LA LECTURE COMME RÉSISTANCE ACTIVE
            
      
      Par Olivier Renault
       
           Un imposant recueil d’essais et
        d’entretiens : Discours Parfait poursuit le travail « essayistique » de Sollers entamé depuis
        longtemps, doublant ainsi son écriture romanesque. Nous voici donc en présence
        d’une autre forme de l’expérience en cours qui réactive le toujours jeune
        couple  écriture / lecture.
           Au fond, la stratégie a toujours été la
        même : défendre contre ce « gros animal » qu’est la société,
        cette série d’exceptions qui troue la nébulosité du programme pour faire scintiller
        une autre manière d’agir, de penser, de sentir. C’était, à l’époque de Tel Quel, Dante, Lautréamont, Sade,
        Bataille, Artaud, Joyce. On les retrouve parfois – surtout Joyce, avec
        plusieurs textes, dont la reprise de l’excellent « La Trinité de Joyce »
        (1980) -, mais avec Rimbaud, Nietzsche, Verlaine, Hugo, Céline… Et quelques
        peintres, aussi: Courbet, Fragonard, Giorgione… Une dimension encyclopédique à
        la Diderot, une vraie verve, une admiration sincère (que n’invalide pas une
        ironie ponctuelle), une façon de papillonner là où ça bouillonne, là où ça crée,
        là où ça pense. Car la matière poétique, plastique, lorsqu’elle pense, donne à
        l’homme sensible son oxygène symbolique véritable, sa possibilité d’effraction
        du programme (le bond « hors du rang
          des meurtriers ») ou son individuation : «Je ne parle pas d’individualisme mais d’individuation. C’est la
            singularité qui est importante, et non pas l’ensemblisation sociale. »

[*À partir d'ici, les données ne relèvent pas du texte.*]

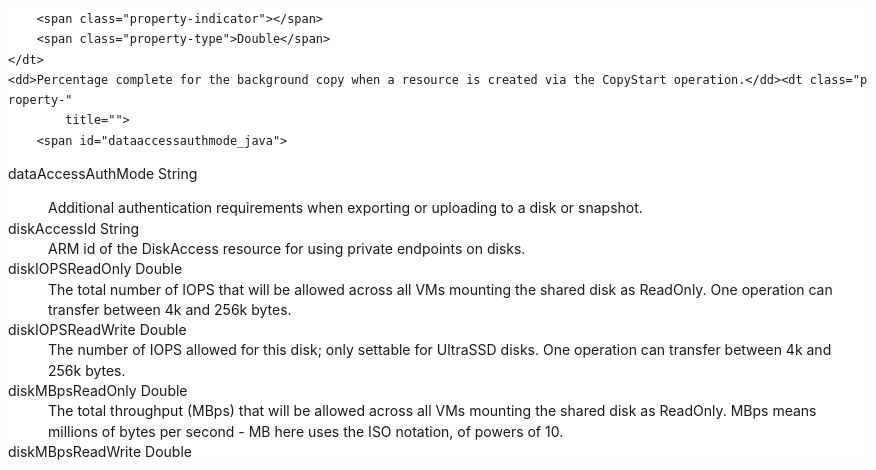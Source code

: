         <span class="property-indicator"></span>
        <span class="property-type">Double</span>
    </dt>
    <dd>Percentage complete for the background copy when a resource is created via the CopyStart operation.</dd><dt class="property-"
            title="">
        <span id="dataaccessauthmode_java">
<a data-swiftype-name="resource-property" data-swiftype-type="text" href="#dataaccessauthmode_java" style="color: inherit; text-decoration: inherit;">data<wbr>Access<wbr>Auth<wbr>Mode</a>
</span>
        <span class="property-indicator"></span>
        <span class="property-type">String</span>
    </dt>
    <dd>Additional authentication requirements when exporting or uploading to a disk or snapshot.</dd><dt class="property-"
            title="">
        <span id="diskaccessid_java">
<a data-swiftype-name="resource-property" data-swiftype-type="text" href="#diskaccessid_java" style="color: inherit; text-decoration: inherit;">disk<wbr>Access<wbr>Id</a>
</span>
        <span class="property-indicator"></span>
        <span class="property-type">String</span>
    </dt>
    <dd>ARM id of the DiskAccess resource for using private endpoints on disks.</dd><dt class="property-"
            title="">
        <span id="diskiopsreadonly_java">
<a data-swiftype-name="resource-property" data-swiftype-type="text" href="#diskiopsreadonly_java" style="color: inherit; text-decoration: inherit;">disk<wbr>IOPSRead<wbr>Only</a>
</span>
        <span class="property-indicator"></span>
        <span class="property-type">Double</span>
    </dt>
    <dd>The total number of IOPS that will be allowed across all VMs mounting the shared disk as ReadOnly. One operation can transfer between 4k and 256k bytes.</dd><dt class="property-"
            title="">
        <span id="diskiopsreadwrite_java">
<a data-swiftype-name="resource-property" data-swiftype-type="text" href="#diskiopsreadwrite_java" style="color: inherit; text-decoration: inherit;">disk<wbr>IOPSRead<wbr>Write</a>
</span>
        <span class="property-indicator"></span>
        <span class="property-type">Double</span>
    </dt>
    <dd>The number of IOPS allowed for this disk; only settable for UltraSSD disks. One operation can transfer between 4k and 256k bytes.</dd><dt class="property-"
            title="">
        <span id="diskmbpsreadonly_java">
<a data-swiftype-name="resource-property" data-swiftype-type="text" href="#diskmbpsreadonly_java" style="color: inherit; text-decoration: inherit;">disk<wbr>MBps<wbr>Read<wbr>Only</a>
</span>
        <span class="property-indicator"></span>
        <span class="property-type">Double</span>
    </dt>
    <dd>The total throughput (MBps) that will be allowed across all VMs mounting the shared disk as ReadOnly. MBps means millions of bytes per second - MB here uses the ISO notation, of powers of 10.</dd><dt class="property-"
            title="">
        <span id="diskmbpsreadwrite_java">
<a data-swiftype-name="resource-property" data-swiftype-type="text" href="#diskmbpsreadwrite_java" style="color: inherit; text-decoration: inherit;">disk<wbr>MBps<wbr>Read<wbr>Write</a>
</span>
        <span class="property-indicator"></span>
        <span class="property-type">Double</span>
    </dt>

           Se porter au point précis où ça crée et ça
        pense est un acte de salubrité individuelle. Ou de salut, à la manière de
        Nietzsche (voir « Qui suis-je »). Le programme actuel porte-t-il sur
        une imbécilisation du monde ? Il faut intervenir : « On n’est pas là pour dorer la pilule d’une
          tyrannie en pleine action. On est au contraire là pour essayer de mettre les
          morts en sécurité. Parce que les morts sont en danger. Thucydide (…) Héraclite
          (…) la Bibliothèque est en grand danger. » Sans muséifier : le
        statut de « grand écrivain » n’est pas une statue. Plus que le marbre
        ou le bronze, donc, la chair, celle de la pensée, de la musique des mots. Le
        mode d’action : la lecture. « Voltaire
          dit que beaucoup de gens ne lisent que des yeux. Là où la lecture s’affaiblit
  – j’allais dire où il n’y a plus de possibilités nerveuses, musculaires de lire – cela correspond à un programme. Un programme, j’insiste, de
          tyrannie. »
           Ce programme tyrannique, même s’il se sait
        le plus fort, craint néanmoins la critique qui sait porter son attaque. Cela a
        réussi à Tel Quel contre les
        anciennes institutions universitaires : avec le temps, ce sont Barthes,
        Derrida et Kristeva qui ont gagné, et l’on enseigne maintenant Ponge ou
        Bataille. « Mais ce n’est pas un
          succès de destruction, c’est un succès de déplacement de terrain. » La
        lutte continue, de plus belle, sur d’autres fronts, guérilla verbale contre
        l’ignorance et « le doute
          systématique porté sur le talent ». La riposte se fait donc par
        « la Connaissance comme salut »,
        assertion gnostique développée dans Paradis ou plus récemment dans Les Voyageurs du
          Temps (Gallimard, 2009) et dans ce Discours Parfait dont le titre provient
        justement d’un écrit gnostique découvert à Nag Hammadi. Ce rapport désirant et
        jouissif à la connaissance, c’est la dimension paradisiaque de Sollers,
        admirablement condensée dans son « Paradis caché ». Prenez et lisez.